Phase 2 Trial (NCI-COTC030) of adjuvant inhaled recombinant human IL-15 combined with amputation and adjuvant chemotherapy in dogs with appendicular osteosarcoma

Robert B Rebhun^1*Sylvia M Cruz²Daniel York¹Christina N Mazcko³Aryana M Razmara²Sushant Patkar⁴Sean J Judge²Cyrus J Sholevar²Ravi K Shah⁵Anthony E Zamora⁵Sami Al-Nadaf¹David M Vail^6,7Timothy M Fan⁸Jenna Hart Burton⁹Madison E Luker¹Katherine A Skorupski¹Amandine T Lejeune¹Kevin Douglas Woolard¹⁰Susan L Stewart¹¹Ellen E Sparger¹²Jacque Young¹³Tamar Cohen-Davidyan¹³Erich Huang¹⁴Jessica A Beck³William J Murphy¹⁵Michael S Kent¹William T.N. Culp¹Amy K LeBlanc³Robert J Canter^2*

• ¹University of California Davis Department of Surgical and Radiological Sciences, Davis, United States
• ²Division of Surgical Oncology, Department of Surgery, University of California, Davis, Sacramento, United States
• ³Comparative Oncology Program, Center for Cancer Research, National Cancer Institute, NIH, Bethesda, United States
• ⁴Artificial Intelligence Resource, Molecular Imaging Branch, National Cancer Institute, NIH, Bethesda, United States
• ⁵Departments of Medicine (Hematology and Oncology) and Microbiology & Immunology, Medical College of Wisconsin, Milwaukee, United States
• ⁶University of Wisconsin-Madison School of Veterinary Medicine, Madison, United States
• ⁷University of Wisconsin-Madison Carbone Cancer Center, Madison, United States
• ⁸Department of Veterinary Clinical Medicine, College of Veterinary Medicine, University of Illinois at Urbana-Champaign, Urbana, United States
• ⁹Department of Clinical Sciences, Colorado State University College of Veterinary Medicine, Fort Collins, United States
• ¹⁰Pathology, Microbiology and Immunology, School of Veterinary Medicine, University of California, Davis, Davis, United States
• ¹¹University of California Davis Department of Public Health Sciences, Davis, United States
• ¹²Medicine and Epidemiology, School of Veterinary Medicine, University of California, Davis, Davis, United States
• ¹³Veterinary Center for Clinical Trials, Veterinary Medical Teaching Hospital, School of Veterinary Medicine, University of California, Davis, Davis, United States
• ¹⁴Division of Cancer Treatment and Diagnosis, National Cancer Institute, National Institutes of Health, Rockville, United States
• ¹⁵Department of Dermatology, University of California, Davis, Davis, United States

Background: We have previously shown inhaled IL-15 is associated with anti-tumor responses in dogs with metastatic osteosarcoma (OSA) and melanoma.
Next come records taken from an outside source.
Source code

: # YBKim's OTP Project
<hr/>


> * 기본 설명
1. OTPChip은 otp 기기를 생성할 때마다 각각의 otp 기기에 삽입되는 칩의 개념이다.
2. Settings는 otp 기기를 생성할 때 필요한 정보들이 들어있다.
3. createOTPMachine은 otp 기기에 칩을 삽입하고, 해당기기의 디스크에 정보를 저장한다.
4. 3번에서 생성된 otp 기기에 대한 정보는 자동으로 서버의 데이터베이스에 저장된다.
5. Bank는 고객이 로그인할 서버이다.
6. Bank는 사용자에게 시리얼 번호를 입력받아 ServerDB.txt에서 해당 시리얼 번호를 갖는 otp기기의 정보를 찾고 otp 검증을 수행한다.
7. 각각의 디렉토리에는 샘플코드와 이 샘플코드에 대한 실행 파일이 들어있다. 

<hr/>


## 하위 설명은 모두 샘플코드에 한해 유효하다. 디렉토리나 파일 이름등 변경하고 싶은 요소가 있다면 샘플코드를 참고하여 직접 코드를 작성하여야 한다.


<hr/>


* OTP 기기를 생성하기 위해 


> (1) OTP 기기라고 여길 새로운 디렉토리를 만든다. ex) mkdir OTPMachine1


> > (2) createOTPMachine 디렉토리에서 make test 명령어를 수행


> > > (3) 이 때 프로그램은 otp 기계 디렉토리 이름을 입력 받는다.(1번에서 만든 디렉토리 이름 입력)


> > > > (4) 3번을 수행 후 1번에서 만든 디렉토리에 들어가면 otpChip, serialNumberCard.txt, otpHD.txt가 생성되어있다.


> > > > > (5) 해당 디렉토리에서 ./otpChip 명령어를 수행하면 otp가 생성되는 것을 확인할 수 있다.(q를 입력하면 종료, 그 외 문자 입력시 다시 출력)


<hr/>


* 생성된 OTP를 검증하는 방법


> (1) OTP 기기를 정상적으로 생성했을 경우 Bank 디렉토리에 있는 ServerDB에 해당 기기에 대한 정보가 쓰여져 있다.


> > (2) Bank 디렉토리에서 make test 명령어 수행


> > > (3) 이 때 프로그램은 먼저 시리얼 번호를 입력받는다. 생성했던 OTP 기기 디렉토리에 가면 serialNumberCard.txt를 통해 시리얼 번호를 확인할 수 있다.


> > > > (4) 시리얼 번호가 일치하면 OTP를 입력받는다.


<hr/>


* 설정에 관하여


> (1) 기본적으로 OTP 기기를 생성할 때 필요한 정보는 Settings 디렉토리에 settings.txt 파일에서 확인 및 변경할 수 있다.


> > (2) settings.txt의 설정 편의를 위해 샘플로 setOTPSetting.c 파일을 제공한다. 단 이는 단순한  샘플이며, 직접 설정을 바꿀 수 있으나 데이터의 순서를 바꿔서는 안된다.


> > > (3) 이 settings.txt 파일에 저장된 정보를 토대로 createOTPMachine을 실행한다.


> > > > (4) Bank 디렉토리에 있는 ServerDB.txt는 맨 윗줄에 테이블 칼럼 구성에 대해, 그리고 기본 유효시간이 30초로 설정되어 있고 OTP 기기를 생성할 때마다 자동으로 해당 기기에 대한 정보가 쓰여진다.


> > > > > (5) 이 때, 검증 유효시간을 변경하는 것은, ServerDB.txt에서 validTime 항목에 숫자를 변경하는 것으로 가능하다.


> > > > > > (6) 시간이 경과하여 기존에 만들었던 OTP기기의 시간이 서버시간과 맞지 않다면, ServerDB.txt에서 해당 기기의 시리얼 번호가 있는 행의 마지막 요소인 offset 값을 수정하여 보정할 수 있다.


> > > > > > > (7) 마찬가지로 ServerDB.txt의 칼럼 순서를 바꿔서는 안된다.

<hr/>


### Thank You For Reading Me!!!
We evaluated inhaled IL-15 combined with amputation and chemotherapy for localized canine OSA eligible for treatment with curative intent. Methods: In a multicenter COTC phase-II-trial for dogs with limb OSA, we hypothesized 2 weeks of inhaled rhIL-15 after amputation and prior to chemotherapy would reduce the risk of metastatic failure at the completion of chemotherapy from a historical rate of 40% to 20%. Using a 2-sided alpha of 0.05, we planned an accrual of 40 dogs to test this hypothesis with 80% power. We performed immune correlative assays and sequencing of peripheral blood mononuclear cells (PBMCs) and primary amputation specimens. Results: Unexpectedly, disease-free survival and overall survival were statistically inferior for dogs in the intent-to-treat population compared to a well-validated historical control cohort, so the trial was halted for futility. Cytotoxicity assays of PBMCs showed significant decreases after both surgery and chemotherapy with an overall decrease from the start to end of therapy (-18.2±16.1%, P<0.001). Some dogs demonstrated positive fold change in PBMC cytotoxicity, which correlated significantly with improved dog survival (P=0.004, r=0.62). Although plasma concentrations of key cytokines varied markedly with no significant differences between disease-free and metastatic-failure patients, inflammatory cytokines such as IL-6 showed absolute increases post-amputation and post-chemotherapy, correlating with decreases in cytotoxicity. Tumor sequencing data reproduced immune signatures as observed in both human and canine cohorts, and PBMC single cell sequencing data showed that gene expression profiles of NK and T cells were significantly different between short and long disease-free interval subjects. Conclusions: Inhaled rhIL-15 combined with amputation and chemotherapy is associated with worse outcomes in dogs with OSA. Correlative assays suggest significant immunological effects of amputation and chemotherapy on immune responses. These data have important implications on novel immunotherapy strategies involving multimodality approaches including surgery and chemotherapy.